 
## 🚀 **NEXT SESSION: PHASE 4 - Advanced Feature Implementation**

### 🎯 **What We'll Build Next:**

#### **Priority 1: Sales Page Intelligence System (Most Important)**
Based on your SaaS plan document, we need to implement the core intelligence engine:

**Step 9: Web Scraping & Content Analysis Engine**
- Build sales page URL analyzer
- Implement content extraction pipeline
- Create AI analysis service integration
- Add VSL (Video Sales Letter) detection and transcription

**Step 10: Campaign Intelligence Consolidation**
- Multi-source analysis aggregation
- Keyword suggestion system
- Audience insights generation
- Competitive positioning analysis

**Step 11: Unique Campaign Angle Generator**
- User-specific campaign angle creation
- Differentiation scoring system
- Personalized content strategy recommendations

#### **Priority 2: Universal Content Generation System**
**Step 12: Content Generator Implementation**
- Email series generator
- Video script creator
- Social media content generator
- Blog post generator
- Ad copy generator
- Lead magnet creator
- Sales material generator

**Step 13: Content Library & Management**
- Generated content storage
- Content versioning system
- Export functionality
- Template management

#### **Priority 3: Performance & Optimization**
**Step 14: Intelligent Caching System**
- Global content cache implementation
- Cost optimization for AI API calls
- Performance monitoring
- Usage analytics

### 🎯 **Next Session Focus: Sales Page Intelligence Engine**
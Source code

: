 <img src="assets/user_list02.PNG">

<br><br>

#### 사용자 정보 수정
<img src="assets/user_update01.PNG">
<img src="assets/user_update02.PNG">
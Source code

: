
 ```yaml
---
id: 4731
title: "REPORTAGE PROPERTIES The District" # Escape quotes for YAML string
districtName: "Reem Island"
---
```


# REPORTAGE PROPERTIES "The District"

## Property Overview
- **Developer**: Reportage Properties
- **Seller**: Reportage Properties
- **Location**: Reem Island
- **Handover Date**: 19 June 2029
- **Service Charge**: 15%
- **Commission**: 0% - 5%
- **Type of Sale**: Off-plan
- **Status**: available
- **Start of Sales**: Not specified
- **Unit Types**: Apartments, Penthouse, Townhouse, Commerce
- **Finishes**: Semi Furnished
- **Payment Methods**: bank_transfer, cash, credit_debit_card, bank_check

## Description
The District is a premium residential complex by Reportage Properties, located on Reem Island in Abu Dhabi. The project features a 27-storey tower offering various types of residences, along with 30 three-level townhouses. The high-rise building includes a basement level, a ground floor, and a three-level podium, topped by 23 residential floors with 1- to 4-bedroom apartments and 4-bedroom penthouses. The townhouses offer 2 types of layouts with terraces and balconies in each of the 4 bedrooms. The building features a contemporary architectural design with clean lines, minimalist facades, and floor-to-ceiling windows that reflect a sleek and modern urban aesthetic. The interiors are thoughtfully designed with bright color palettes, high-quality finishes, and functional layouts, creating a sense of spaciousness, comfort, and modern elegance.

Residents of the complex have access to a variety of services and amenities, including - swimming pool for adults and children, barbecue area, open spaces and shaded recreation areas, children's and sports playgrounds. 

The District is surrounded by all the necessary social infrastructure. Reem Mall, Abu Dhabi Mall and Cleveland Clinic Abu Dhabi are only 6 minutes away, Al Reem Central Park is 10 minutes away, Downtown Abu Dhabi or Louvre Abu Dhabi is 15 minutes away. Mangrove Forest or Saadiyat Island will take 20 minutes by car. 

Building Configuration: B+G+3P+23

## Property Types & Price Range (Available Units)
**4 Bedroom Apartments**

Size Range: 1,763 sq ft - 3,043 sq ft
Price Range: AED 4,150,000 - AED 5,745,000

▸ What you will do:
Once the line with "- **Developer**: Reportage Properties" is found in the records above, print exactly that line and every line after it through the line with "## Description".

▸ Task output:
- **Developer**: Reportage Properties
- **Seller**: Reportage Properties
- **Location**: Reem Island
- **Handover Date**: 19 June 2029
- **Service Charge**: 15%
- **Commission**: 0% - 5%
- **Type of Sale**: Off-plan
- **Status**: available
- **Start of Sales**: Not specified
- **Unit Types**: Apartments, Penthouse, Townhouse, Commerce
- **Finishes**: Semi Furnished
- **Payment Methods**: bank_transfer, cash, credit_debit_card, bank_check

## Description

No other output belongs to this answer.